Nerve is a utility to track services's status. It run different checks against the service, and can report it to different system. Though the api, you can also manually control what is reported (disabled, enabled, forced enabled). Beyond checking and reporting, nerve can execute different command against the service to control warmup, or prepare the service before announcing it.
At BlaBlaCar, we use a nerve process for each service instance (> 2000) as the control point of it. Reporting the status in Zookeeper, and Synapse on the other side to control access to the service instance.
Go-Nerve is a go rewrite of Airbnb's Nerve with additional feature to meet our needs.
Download the latest version on the release page.
Create a configuration file base on the doc or examples.
Run with ./nerve nerve-config.yml
Just clone the repository and run ./gomake
It's a YAML file.
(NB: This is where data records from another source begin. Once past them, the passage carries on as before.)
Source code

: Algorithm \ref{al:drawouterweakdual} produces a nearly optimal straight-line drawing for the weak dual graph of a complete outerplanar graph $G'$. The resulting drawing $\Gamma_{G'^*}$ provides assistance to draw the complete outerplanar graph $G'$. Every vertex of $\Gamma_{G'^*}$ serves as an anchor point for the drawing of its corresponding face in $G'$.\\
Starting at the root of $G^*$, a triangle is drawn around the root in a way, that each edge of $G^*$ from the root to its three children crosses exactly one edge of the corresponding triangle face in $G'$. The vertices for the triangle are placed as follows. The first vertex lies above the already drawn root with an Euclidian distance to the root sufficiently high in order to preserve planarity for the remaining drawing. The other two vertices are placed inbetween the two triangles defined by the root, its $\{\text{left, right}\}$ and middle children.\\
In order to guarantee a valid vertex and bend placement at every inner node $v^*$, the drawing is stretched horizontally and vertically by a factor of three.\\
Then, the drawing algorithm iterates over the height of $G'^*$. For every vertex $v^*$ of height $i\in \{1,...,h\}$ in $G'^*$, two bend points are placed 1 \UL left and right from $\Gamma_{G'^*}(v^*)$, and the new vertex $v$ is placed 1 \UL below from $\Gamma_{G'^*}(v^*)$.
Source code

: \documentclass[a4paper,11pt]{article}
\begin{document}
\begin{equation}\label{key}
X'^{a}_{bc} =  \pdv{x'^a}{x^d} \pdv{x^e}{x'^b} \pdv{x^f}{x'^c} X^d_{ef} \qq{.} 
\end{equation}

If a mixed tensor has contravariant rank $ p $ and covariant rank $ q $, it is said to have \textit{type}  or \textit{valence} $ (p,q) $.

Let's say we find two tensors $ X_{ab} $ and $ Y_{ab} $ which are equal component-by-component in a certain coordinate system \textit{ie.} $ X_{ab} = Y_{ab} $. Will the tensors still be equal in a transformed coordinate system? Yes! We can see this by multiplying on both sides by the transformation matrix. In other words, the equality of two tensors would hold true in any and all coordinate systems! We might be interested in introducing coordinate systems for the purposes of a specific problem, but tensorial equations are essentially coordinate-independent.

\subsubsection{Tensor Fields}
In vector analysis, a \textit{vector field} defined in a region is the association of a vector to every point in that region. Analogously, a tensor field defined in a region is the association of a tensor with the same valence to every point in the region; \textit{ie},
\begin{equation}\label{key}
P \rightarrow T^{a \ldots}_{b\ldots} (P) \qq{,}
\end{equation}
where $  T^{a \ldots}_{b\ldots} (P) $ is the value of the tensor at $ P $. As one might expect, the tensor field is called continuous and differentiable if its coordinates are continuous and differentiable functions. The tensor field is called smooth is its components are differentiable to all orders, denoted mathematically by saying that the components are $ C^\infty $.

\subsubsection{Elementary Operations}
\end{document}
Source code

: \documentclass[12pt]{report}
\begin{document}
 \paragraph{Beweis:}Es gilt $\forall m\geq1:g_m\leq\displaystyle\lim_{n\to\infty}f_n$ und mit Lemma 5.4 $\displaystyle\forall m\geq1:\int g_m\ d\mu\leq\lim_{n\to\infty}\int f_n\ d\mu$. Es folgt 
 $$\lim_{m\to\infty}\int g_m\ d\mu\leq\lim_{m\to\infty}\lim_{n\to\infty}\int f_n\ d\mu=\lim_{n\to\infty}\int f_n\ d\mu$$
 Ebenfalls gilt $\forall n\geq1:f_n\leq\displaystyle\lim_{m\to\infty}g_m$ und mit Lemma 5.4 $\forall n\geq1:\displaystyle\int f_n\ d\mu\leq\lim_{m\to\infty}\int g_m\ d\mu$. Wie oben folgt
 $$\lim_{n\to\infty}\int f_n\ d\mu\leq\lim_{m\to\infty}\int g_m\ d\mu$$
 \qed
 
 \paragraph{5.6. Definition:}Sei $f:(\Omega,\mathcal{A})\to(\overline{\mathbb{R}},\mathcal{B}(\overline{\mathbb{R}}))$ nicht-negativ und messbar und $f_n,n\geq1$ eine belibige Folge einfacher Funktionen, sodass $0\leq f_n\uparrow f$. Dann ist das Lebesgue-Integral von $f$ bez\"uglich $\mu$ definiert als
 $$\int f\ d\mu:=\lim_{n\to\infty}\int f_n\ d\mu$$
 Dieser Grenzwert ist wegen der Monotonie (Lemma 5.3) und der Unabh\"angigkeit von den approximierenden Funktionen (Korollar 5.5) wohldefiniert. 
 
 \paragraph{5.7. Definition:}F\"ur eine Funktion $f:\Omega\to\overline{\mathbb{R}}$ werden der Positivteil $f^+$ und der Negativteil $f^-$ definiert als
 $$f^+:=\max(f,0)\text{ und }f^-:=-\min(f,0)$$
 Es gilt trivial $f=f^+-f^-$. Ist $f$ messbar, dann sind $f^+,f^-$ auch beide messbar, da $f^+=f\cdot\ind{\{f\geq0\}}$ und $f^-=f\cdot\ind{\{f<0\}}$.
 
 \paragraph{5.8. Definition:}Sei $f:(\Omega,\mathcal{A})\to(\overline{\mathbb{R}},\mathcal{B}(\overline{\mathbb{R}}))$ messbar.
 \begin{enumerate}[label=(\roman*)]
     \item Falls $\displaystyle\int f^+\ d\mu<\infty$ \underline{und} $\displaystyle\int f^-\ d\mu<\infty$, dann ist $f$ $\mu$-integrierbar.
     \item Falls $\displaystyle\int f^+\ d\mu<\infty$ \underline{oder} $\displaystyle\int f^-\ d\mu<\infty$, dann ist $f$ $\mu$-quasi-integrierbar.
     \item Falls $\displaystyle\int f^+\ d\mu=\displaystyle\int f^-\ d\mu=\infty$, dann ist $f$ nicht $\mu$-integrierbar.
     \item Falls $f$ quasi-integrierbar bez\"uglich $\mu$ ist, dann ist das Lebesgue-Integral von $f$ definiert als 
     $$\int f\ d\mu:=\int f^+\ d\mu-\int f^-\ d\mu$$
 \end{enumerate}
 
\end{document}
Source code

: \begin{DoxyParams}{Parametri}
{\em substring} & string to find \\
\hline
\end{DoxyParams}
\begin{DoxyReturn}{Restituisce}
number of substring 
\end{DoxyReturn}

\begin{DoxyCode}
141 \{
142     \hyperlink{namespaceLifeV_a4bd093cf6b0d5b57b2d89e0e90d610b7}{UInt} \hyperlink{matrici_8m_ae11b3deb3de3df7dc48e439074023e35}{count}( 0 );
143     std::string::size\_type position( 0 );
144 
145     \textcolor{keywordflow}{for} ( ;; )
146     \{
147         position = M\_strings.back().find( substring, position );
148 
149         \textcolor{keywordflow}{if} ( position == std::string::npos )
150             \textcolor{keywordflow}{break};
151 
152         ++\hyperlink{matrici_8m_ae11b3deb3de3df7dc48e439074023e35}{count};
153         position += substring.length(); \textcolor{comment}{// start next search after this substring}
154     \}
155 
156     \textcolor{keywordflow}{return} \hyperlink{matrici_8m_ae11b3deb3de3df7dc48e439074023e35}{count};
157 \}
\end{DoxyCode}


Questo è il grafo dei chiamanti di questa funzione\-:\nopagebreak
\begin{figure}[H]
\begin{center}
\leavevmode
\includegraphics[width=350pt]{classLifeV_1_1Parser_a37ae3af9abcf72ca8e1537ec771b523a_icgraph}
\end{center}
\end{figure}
You can find examples here
Very minimal configuration file with only one service :
services:
- port: 80
# nerve will assume it's localhost
# nerve will add tcp check
# nerve will add console report
Root attributes :
logLevel: info
apiHost: 127.0.0.1
apiPort: 3454
services:
- port: 80
... # see complete example below
checks:
- type: tcp
... # see complete example below
reporters:
- type: console
... # see complete example below
Only port is mandatory All commands are an array of string (ex: [/bin/bash, -c, 'echo "salut!" > /tmp/yop'])
...
services:
- name: '127.0.0.1:80' # name of the service. Default to host:port
host: 127.0.0.1 # ip of the service
port: 80 # what port is using the service
excludeFromGlobalDisable: false # do not disable this service when calling /disable endpoint
preferIpv4: false # if using dns instead of ip in checks & dns resolving gives ipv4 & ipv6 results
weight: 255 # service weight when fully available (not on warmup)
checks: ...
reporters: ...
reporterServiceName: # override 'name' inside report payload
reportReplayInMilli: 1000 # time wait before replaying failed report
haproxyServerOptions: # a string, to be retrocompatible with airbnb's nerve. Attributes to pushed to synapse's haproxy
setServiceAsDownOnShutdown: true #
labels: {host: r110-srv10} # key-value labels to add to the report
preAvailableCommand: [..., ...] # command to run when checks are ok, but service not reported yet (ex: sync queues)
preAvailableMaxDurationInMilli: #
enableCheckStableCommand: [..., ...] # command to check that the service is stable with current load during warmup (ex : too many cache missed)
enableCheckStableMaxDurationInMilli: 2000
enableCheckStableIntervalInMilli: 1000
enableWarmupIntervalInMilli: 2000 # interval between weight going to next value (see below)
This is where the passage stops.